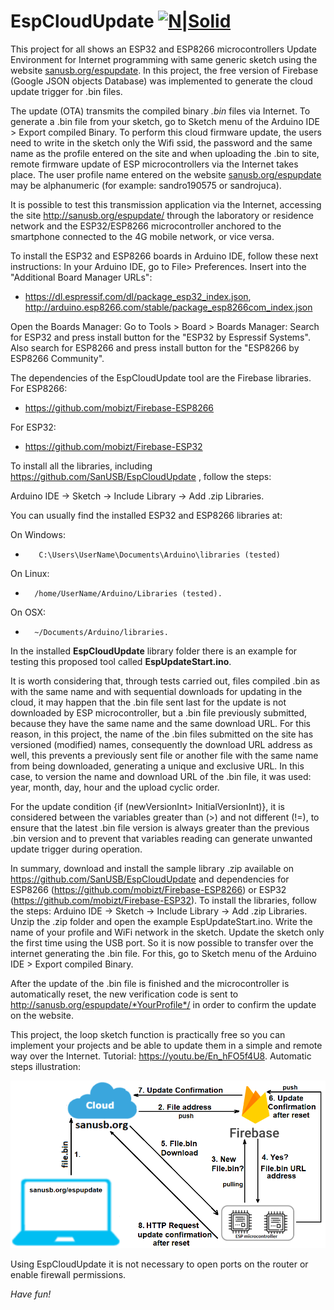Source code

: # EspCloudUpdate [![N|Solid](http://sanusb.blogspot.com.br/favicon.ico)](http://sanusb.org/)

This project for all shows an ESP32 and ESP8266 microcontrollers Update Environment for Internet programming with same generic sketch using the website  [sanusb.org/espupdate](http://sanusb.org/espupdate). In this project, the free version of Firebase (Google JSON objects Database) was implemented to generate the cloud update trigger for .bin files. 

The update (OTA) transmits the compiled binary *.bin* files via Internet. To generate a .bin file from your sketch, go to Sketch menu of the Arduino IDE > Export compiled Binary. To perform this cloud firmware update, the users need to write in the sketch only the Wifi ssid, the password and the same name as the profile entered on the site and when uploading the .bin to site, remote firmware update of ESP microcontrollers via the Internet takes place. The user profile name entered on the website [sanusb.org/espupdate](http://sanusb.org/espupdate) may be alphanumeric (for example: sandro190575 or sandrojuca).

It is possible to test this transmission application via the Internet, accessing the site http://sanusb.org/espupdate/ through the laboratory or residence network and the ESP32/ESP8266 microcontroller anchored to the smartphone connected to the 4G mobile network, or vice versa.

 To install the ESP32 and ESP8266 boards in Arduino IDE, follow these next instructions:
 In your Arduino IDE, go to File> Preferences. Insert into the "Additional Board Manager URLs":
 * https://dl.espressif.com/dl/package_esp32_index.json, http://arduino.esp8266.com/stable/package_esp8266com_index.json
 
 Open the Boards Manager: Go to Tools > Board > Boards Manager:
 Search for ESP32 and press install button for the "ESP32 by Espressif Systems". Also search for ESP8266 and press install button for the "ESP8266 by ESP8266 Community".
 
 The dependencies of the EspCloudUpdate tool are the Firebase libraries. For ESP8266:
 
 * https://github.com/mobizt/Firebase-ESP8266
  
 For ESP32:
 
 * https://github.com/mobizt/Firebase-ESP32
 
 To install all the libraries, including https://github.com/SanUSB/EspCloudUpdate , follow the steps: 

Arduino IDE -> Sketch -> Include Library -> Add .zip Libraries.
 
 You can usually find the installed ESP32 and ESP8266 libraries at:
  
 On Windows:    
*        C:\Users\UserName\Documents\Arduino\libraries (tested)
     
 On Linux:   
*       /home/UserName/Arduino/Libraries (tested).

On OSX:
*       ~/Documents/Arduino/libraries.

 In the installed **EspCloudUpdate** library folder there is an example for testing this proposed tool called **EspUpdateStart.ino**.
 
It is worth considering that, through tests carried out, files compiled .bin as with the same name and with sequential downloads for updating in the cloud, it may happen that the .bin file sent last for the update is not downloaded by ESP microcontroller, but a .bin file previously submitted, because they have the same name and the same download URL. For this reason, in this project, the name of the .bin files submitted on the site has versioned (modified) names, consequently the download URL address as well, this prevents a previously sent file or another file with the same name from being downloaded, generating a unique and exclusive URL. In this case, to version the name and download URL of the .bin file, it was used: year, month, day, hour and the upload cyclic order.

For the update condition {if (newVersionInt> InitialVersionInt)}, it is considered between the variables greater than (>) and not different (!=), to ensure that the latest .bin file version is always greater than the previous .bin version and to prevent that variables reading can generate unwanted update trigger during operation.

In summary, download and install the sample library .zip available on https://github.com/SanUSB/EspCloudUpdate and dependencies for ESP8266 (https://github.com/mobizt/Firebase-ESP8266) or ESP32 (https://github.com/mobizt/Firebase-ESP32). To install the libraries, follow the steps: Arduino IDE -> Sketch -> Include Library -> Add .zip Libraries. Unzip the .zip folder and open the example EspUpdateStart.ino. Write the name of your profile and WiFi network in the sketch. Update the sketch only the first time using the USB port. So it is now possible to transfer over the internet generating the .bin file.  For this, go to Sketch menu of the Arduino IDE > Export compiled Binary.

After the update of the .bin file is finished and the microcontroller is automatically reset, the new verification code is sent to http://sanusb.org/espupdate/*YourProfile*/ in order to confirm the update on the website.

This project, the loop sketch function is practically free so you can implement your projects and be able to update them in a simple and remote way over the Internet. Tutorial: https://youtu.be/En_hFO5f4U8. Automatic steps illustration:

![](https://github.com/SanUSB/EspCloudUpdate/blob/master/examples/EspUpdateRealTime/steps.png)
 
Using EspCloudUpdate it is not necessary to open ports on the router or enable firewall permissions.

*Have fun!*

------------------------------------------------------------------------

=== YOUR INSTRUCTIONS ===
The answer should consist of all the records, duplicated exactly, with no images included.

=== SOLVED EXERCISE ===
Source code

: # EspCloudUpdate [![N|Solid](http://sanusb.blogspot.com.br/favicon.ico)](http://sanusb.org/)

This project for all shows an ESP32 and ESP8266 microcontrollers Update Environment for Internet programming with same generic sketch using the website  [sanusb.org/espupdate](http://sanusb.org/espupdate). In this project, the free version of Firebase (Google JSON objects Database) was implemented to generate the cloud update trigger for .bin files. 

The update (OTA) transmits the compiled binary *.bin* files via Internet. To generate a .bin file from your sketch, go to Sketch menu of the Arduino IDE > Export compiled Binary. To perform this cloud firmware update, the users need to write in the sketch only the Wifi ssid, the password and the same name as the profile entered on the site and when uploading the .bin to site, remote firmware update of ESP microcontrollers via the Internet takes place. The user profile name entered on the website [sanusb.org/espupdate](http://sanusb.org/espupdate) may be alphanumeric (for example: sandro190575 or sandrojuca).

It is possible to test this transmission application via the Internet, accessing the site http://sanusb.org/espupdate/ through the laboratory or residence network and the ESP32/ESP8266 microcontroller anchored to the smartphone connected to the 4G mobile network, or vice versa.

 To install the ESP32 and ESP8266 boards in Arduino IDE, follow these next instructions:
 In your Arduino IDE, go to File> Preferences. Insert into the "Additional Board Manager URLs":
 * https://dl.espressif.com/dl/package_esp32_index.json, http://arduino.esp8266.com/stable/package_esp8266com_index.json
 
 Open the Boards Manager: Go to Tools > Board > Boards Manager:
 Search for ESP32 and press install button for the "ESP32 by Espressif Systems". Also search for ESP8266 and press install button for the "ESP8266 by ESP8266 Community".
 
 The dependencies of the EspCloudUpdate tool are the Firebase libraries. For ESP8266:
 
 * https://github.com/mobizt/Firebase-ESP8266
  
 For ESP32:
 
 * https://github.com/mobizt/Firebase-ESP32
 
 To install all the libraries, including https://github.com/SanUSB/EspCloudUpdate , follow the steps: 

Arduino IDE -> Sketch -> Include Library -> Add .zip Libraries.
 
 You can usually find the installed ESP32 and ESP8266 libraries at:
  
 On Windows:    
*        C:\Users\UserName\Documents\Arduino\libraries (tested)
     
 On Linux:   
*       /home/UserName/Arduino/Libraries (tested).

On OSX:
*       ~/Documents/Arduino/libraries.

 In the installed **EspCloudUpdate** library folder there is an example for testing this proposed tool called **EspUpdateStart.ino**.
 
It is worth considering that, through tests carried out, files compiled .bin as with the same name and with sequential downloads for updating in the cloud, it may happen that the .bin file sent last for the update is not downloaded by ESP microcontroller, but a .bin file previously submitted, because they have the same name and the same download URL. For this reason, in this project, the name of the .bin files submitted on the site has versioned (modified) names, consequently the download URL address as well, this prevents a previously sent file or another file with the same name from being downloaded, generating a unique and exclusive URL. In this case, to version the name and download URL of the .bin file, it was used: year, month, day, hour and the upload cyclic order.

For the update condition {if (newVersionInt> InitialVersionInt)}, it is considered between the variables greater than (>) and not different (!=), to ensure that the latest .bin file version is always greater than the previous .bin version and to prevent that variables reading can generate unwanted update trigger during operation.

In summary, download and install the sample library .zip available on https://github.com/SanUSB/EspCloudUpdate and dependencies for ESP8266 (https://github.com/mobizt/Firebase-ESP8266) or ESP32 (https://github.com/mobizt/Firebase-ESP32). To install the libraries, follow the steps: Arduino IDE -> Sketch -> Include Library -> Add .zip Libraries. Unzip the .zip folder and open the example EspUpdateStart.ino. Write the name of your profile and WiFi network in the sketch. Update the sketch only the first time using the USB port. So it is now possible to transfer over the internet generating the .bin file.  For this, go to Sketch menu of the Arduino IDE > Export compiled Binary.

After the update of the .bin file is finished and the microcontroller is automatically reset, the new verification code is sent to http://sanusb.org/espupdate/*YourProfile*/ in order to confirm the update on the website.

This project, the loop sketch function is practically free so you can implement your projects and be able to update them in a simple and remote way over the Internet. Tutorial: https://youtu.be/En_hFO5f4U8. Automatic steps illustration:

![](https://github.com/SanUSB/EspCloudUpdate/blob/master/examples/EspUpdateRealTime/steps.png)
 
Using EspCloudUpdate it is not necessary to open ports on the router or enable firewall permissions.

*Have fun!*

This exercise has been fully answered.